In Conjecture 112 the line
"\eq n=3m\;\wedge\;m\not\in\left\{k\,\big|\;k=3i\,\wedge\,e_1(k)\equiv1\bmod2\right\}."
should be replaced with
"\eq n\in\left\{k\,\big|\;k=3i\,\wedge\,e_1(k)\equiv0\bmod2\right\}."

Max

On 1/5/07, Max A. <maxale at gmail.com> wrote:
> Ralf,
>
> It looks like these conjectures are incorrectly stated in your paper.
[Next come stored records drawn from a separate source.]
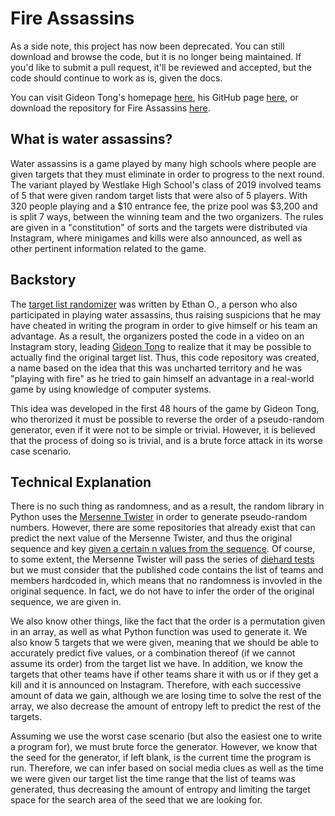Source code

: # Fire Assassins

As a side note, this project has now been deprecated. You can still download and browse the code, but it is no longer being maintained. If you'd like to submit a pull request, it'll be reviewed and accepted, but the code should continue to work as is, given the docs.

You can visit Gideon Tong's homepage [here](https://gideontong.com), his GitHub page [here](https://www.github.com/gideontong), or download the repository for Fire Assassins [here](https://www.github.com/gideontong/FireAssassins).

## What is water assassins? 

Water assassins is a game played by many high schools where people are given targets that they must eliminate in order to progress to the next round. The variant played by Westlake High School's class of 2019 involved teams of 5 that were given random target lists that were also of 5 players. With 320 people playing and a $10 entrance fee, the prize pool was $3,200 and is split 7 ways, between the winning team and the two organizers. The rules are given in a "constitution" of sorts and the targets were distributed via Instagram, where minigames and kills were also announced, as well as other pertinent information related to the game.

## Backstory

The [target list randomizer](CreateTargets.py) was written by Ethan O., a person who also participated in playing water assassins, thus raising suspicions that he may have cheated in writing the program in order to give himself or his team an advantage. As a result, the organizers posted the code in a video on an Instagram story, leading [Gideon Tong](https://www.github.com/gideontong) to realize that it may be possible to actually find the original target list. Thus, this code repository was created, a name based on the idea that this was uncharted territory and he was "playing with fire" as he tried to gain himself an advantage in a real-world game by using knowledge of computer systems.

This idea was developed in the first 48 hours of the game by Gideon Tong, who therorized it must be possible to reverse the order of a pseudo-random generator, even if it were not to be simple or trivial. However, it is believed that the process of doing so is trivial, and is a brute force attack in its worse case scenario.

## Technical Explanation

There is no such thing as randomness, and as a result, the random library in Python uses the [Mersenne Twister](https://en.wikipedia.org/wiki/Mersenne_Twister) in order to generate pseudo-random numbers. However, there are some repositories that already exist that can predict the next value of the Mersenne Twister, and thus the original sequence and key [given a certain n values from the sequence](https://github.com/fx5/not_random). Of course, to some extent, the Mersenne Twister will pass the series of [diehard tests](https://en.wikipedia.org/wiki/Diehard_tests) but we must consider that the published code contains the list of teams and members hardcoded in, which means that no randomness is invovled in the original sequence. In fact, we do not have to infer the order of the original sequence, we are given in.

We also know other things, like the fact that the order is a permutation given in an array, as well as what Python function was used to generate it. We also know 5 targets that we were given, meaning that we should be able to accurately predict five values, or a combination thereof (if we cannot assume its order) from the target list we have. In addition, we know the targets that other teams have if other teams share it with us or if they get a kill and it is announced on Instagram. Therefore, with each successive amount of data we gain, although we are losing time to solve the rest of the array, we also decrease the amount of entropy left to predict the rest of the targets.

Assuming we use the worst case scenario (but also the easiest one to write a program for), we must brute force the generator. However, we know that the seed for the generator, if left blank, is the current time the program is run. Therefore, we can infer based on social media clues as well as the time we were given our target list the time range that the list of teams was generated, thus decreasing the amount of entropy and limiting the target space for the search area of the seed that we are looking for.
> Conjectures 111 and 112 both refer to A036556 whose current definition
> is simply wrong (and your paper repeats it in a formal form):
>
> %S A036556 7,14,23,27,28,29,31,39,46,54,56,57,58,62,71,78,87,91,92,93,95,103,107,
> %N A036556 Multiples of 3 with an odd number of one bits in base 2.
>
> e.g.: the first term 7 is not a multiple of 3, contradicting to the %N field.
> What is the correct definition of A036556?
>
>
> Conjecture 113 seems to be given in a wrong direction in your paper.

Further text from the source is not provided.